10/10
Top Tier Bergman
7 February 2023
What can you say about a man who obsessively collects photographs of people but refuses to take part in humanity himself? For the wife of this man who has no will of her own? What about Anna and Andreas? The former does her best to convince the world she's virtuous, while the latter tries desperately to convince himself that he is not.

The actors playing these wretched souls have plenty to say themselves. The short interludes which Bergman uses to cut up the action create a meta-commentary about the film during the film, a choice you either love or hate. My initial inclination when deciding for myself was that Bergman had to have been insecure about the inaccessibility of his characters and that his workaround seemed cheap.

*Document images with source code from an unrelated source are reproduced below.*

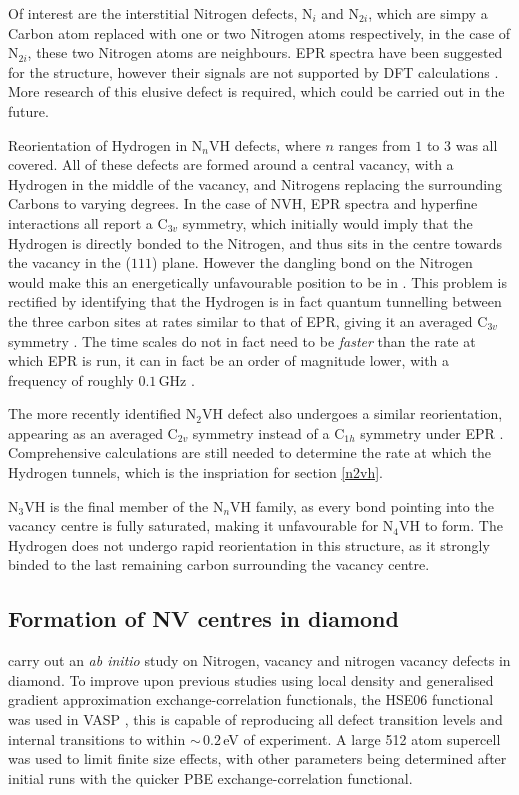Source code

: \documentclass[10pt,a4paper,twocolumn,twoside]{extarticle}
\begin{document}
Of interest are the interstitial Nitrogen defects, N$_i$ and N$_{2i}$, which are simpy a Carbon atom replaced with one or two Nitrogen atoms respectively, in the case of N$_{2i}$, these two Nitrogen atoms are neighbours. EPR spectra have been suggested for the structure, however their signals are not supported by DFT calculations \cite{Atumi_2013}. More research of this elusive defect is required, which could be carried out in the future.

Reorientation of Hydrogen in N$_n$VH defects, where $n$ ranges from $1$ to $3$ was all covered. All of these defects are formed around a central vacancy, with a Hydrogen in the middle of the vacancy, and Nitrogens replacing the surrounding Carbons to varying degrees. In the case of NVH, EPR spectra and hyperfine interactions all report a C$_{3v}$ symmetry, which initially would imply that the Hydrogen is directly bonded to the Nitrogen, and thus sits in the centre towards the vacancy in the ($1 1 1$) plane. However the dangling bond on the Nitrogen would make this an energetically unfavourable position to be in \cite{Goss_NVH}. This problem is rectified by identifying that the Hydrogen is in fact quantum tunnelling between the three carbon sites at rates similar to that of EPR, giving it an averaged C$_{3v}$ symmetry \cite{Shaw_QT_VH}. The time scales do not in fact need to be \emph{faster} than the rate at which EPR is run, it can in fact be an order of magnitude lower, with a frequency of roughly $0.1$\,GHz \cite{Edwards_N2VH_rate}.

The more recently identified N$_{2}$VH defect also undergoes a similar reorientation, appearing as an averaged C$_{2v}$ symmetry instead of a C$_{1h}$ symmetry under EPR \cite{Peaker}. Comprehensive calculations are still needed to determine the rate at which the Hydrogen tunnels, which is the inspriation for section \ref{n2vh}. 

N$_{3}$VH is the final member of the N$_{n}$VH family, as every bond pointing into the vacancy centre is fully saturated, making it unfavourable for N$_{4}$VH to form. The Hydrogen does not undergo rapid reorientation in this structure, as it strongly binded to the last remaining carbon surrounding the vacancy centre. 

\subsection{Formation of NV centres in diamond}
\textcite{Deak} carry out an \emph{ab initio} study on Nitrogen, vacancy and nitrogen vacancy defects in diamond. To improve upon previous studies using local density and generalised gradient approximation exchange-correlation functionals, the HSE$06$ functional \cite{HSE06} was used in VASP \cite{VASP}, this is capable of reproducing all defect transition levels and internal transitions to within ${\sim}\,0.2$\,eV of experiment. A large 512 atom supercell was used to limit finite size effects, with other parameters being determined after initial runs with the quicker PBE exchange-correlation functional. 
\end{document}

But it became clear when noticing his aesthetics that Bergman is alluding to cinema's divide between reality and artifice and, as an extension, the misreading of one's own subjectivity. Bergman makes it very clear that these interviews themselves are staged or part of the film's fiction. Otherwise, how could he time the camera to rack focus or to increase the intensity of a light synchronically with the rhythm of the performances?

In The Passion of Anna, Bergman explores the idea that a person's perception of reality is shaped by their own experiences and that truth is always subjective. By showing the interludes as staged and artificial, he emphasizes that what we see in a film is always a representation of reality rather than reality itself; ultimately, what truths we see in ourselves are just as deficient.